For years "genocide" was a sanctified word, emerging from the Holocaust, and it defined mass atrocities like the Armenian genocide, or the killing fields of Pol Pot in Cambodia. But its popular use rose in the midst of the Rwanda and Bosnia wars.
French scholar Jacques Semelin, author of the book "Purify and Destroy: The Political Uses of Massacres and Genocide," notes that "In Nuremburg, the charges were crimes against humanity. Genocide didn't come into the legal framework until 1948 in Geneva."
Bosnia was an early instance of systematic mass killings in close proximity to a region, Europe, with an incorporated value system based on history that contained an assumption that such crimes would "never again" take place.

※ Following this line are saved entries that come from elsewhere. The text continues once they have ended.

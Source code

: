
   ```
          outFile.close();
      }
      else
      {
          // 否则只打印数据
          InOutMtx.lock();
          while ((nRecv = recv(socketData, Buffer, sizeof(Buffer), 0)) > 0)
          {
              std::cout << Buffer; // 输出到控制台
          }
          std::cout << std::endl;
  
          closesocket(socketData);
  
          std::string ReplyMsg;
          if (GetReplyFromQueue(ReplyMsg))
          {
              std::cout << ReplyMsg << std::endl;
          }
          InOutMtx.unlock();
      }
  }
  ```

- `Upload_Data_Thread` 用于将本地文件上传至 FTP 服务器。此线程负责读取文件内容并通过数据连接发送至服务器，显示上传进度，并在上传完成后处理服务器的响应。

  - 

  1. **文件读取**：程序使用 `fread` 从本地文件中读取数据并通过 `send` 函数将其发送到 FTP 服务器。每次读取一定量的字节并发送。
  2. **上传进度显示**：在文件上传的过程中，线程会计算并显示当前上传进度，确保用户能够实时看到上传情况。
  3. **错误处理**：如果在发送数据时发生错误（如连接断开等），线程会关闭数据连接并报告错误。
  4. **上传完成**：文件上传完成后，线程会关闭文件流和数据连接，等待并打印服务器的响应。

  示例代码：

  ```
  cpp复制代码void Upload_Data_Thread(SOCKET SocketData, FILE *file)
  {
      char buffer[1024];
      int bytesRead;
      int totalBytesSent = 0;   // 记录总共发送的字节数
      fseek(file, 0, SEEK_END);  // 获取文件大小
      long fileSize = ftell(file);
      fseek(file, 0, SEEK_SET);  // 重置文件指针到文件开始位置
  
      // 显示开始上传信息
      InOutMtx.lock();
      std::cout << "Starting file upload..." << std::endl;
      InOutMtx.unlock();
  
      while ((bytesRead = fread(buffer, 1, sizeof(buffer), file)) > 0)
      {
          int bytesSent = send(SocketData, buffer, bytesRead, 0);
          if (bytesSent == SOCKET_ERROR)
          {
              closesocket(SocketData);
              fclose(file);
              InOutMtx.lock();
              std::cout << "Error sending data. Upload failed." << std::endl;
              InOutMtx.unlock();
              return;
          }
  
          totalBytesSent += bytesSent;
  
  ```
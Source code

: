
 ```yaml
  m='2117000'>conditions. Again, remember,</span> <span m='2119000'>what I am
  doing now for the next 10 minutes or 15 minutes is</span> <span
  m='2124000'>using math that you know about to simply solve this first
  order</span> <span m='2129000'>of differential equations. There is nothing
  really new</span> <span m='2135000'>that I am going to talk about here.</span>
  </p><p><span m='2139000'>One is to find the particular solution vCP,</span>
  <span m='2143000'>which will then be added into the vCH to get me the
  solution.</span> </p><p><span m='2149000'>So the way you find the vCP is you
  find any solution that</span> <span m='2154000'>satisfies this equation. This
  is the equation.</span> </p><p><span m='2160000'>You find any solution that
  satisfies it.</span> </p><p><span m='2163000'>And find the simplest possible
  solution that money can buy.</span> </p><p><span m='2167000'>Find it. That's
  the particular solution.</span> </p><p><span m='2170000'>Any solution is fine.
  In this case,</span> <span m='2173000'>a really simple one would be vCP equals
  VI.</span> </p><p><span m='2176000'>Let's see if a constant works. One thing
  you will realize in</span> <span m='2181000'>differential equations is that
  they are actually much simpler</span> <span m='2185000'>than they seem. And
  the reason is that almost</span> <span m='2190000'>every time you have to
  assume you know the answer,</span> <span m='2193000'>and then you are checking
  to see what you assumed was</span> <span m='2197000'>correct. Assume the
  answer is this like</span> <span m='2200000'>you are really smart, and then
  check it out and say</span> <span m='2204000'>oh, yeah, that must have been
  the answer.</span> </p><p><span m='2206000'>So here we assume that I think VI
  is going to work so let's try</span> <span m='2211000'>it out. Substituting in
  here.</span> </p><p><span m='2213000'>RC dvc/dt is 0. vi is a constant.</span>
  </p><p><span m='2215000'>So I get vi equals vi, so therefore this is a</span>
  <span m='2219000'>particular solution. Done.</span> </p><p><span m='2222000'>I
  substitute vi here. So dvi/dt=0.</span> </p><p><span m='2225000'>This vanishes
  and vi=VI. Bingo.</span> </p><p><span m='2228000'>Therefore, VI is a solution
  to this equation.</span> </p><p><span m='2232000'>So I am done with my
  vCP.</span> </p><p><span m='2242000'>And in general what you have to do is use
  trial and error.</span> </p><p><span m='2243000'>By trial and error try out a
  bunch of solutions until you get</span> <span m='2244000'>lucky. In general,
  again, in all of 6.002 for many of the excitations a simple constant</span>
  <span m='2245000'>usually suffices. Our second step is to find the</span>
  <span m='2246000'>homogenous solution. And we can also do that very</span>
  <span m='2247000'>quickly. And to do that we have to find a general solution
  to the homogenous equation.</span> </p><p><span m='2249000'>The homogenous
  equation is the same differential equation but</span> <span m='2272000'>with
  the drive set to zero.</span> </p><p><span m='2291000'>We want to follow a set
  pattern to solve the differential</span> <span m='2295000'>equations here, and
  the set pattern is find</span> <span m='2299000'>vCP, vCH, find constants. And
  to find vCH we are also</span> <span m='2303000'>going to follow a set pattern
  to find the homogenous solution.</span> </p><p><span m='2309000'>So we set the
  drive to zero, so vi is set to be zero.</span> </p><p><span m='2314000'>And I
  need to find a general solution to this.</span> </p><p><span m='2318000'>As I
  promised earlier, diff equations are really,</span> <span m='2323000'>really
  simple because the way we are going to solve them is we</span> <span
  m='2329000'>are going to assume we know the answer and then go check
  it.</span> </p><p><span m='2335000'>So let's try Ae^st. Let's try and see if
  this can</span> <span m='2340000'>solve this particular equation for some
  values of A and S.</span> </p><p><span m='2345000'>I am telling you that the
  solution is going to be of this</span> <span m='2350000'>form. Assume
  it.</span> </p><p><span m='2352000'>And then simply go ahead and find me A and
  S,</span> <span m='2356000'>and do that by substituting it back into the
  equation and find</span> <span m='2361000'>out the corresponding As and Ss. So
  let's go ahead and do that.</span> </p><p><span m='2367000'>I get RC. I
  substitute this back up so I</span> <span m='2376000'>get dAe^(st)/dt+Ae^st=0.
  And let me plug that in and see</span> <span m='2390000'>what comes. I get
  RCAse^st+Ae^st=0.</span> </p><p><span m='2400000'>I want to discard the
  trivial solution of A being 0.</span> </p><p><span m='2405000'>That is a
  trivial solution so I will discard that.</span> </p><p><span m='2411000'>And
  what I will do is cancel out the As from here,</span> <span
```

Reports of mass killings along the Drina River in 1992, with Bosnian Muslim villages purged and teachers and elders shot, created a dilemma for Europe and the US. The US State Department's initial downplaying of killings and prison camps led one mid-level US diplomat, Richard Johnson, to write "The Pin-Stripe Approach to Genocide" – an early effort to pair the term with an event that seemed to warrant it.
At the time, little notion existed of international courts as a tool to deal with mass crimes. That has changed. The Rwanda and Yugoslavia tribunals, the 1998 Treaty of Rome, the decision of the UN Security Council to empower indictments on Darfur by the ICC, the pressure on Serbia and Croatia to hand over war criminals – have created pressure on regimes to change behavior, though not a preventive one.

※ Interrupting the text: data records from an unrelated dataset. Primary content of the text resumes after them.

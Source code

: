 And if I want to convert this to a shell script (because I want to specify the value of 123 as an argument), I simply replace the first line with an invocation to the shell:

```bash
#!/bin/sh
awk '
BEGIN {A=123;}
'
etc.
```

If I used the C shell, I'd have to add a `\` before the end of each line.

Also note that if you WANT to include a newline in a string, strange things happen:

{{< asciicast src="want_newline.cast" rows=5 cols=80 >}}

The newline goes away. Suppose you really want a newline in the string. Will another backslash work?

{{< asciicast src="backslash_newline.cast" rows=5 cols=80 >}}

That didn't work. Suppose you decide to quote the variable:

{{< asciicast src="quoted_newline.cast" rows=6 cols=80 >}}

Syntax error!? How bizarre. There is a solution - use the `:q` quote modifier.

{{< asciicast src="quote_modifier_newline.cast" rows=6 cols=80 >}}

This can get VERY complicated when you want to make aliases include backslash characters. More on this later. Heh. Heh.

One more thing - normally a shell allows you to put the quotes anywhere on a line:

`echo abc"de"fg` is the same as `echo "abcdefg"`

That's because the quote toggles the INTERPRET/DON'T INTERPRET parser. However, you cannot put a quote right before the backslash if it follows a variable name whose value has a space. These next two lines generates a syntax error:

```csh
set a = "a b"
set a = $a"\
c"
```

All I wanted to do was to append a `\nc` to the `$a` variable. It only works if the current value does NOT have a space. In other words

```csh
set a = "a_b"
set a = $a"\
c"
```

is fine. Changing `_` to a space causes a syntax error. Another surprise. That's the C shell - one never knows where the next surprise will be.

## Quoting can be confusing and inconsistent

For John Packer of Human Rights Internet in Ottawa, the world is in an "awkward moment" between the old Westphalian system of adjudication, "based on sovereign states and designed to create peace and stability between them, and a new developing model of international law."
The ICJ ruling on Bosnia "brings this awkward moment into relief," he says. "The court was caught willfully disregarding evidence showing Serbia's culpability, to avoid being put in a difficult spot."
Genocide
The use of deliberate systematic measures (as killing, bodily or mental injury, unlivable conditions, prevention of births) calculated to bring about the extermination of a racial, political, or cultural group or to destroy the language, religion, or culture of a group.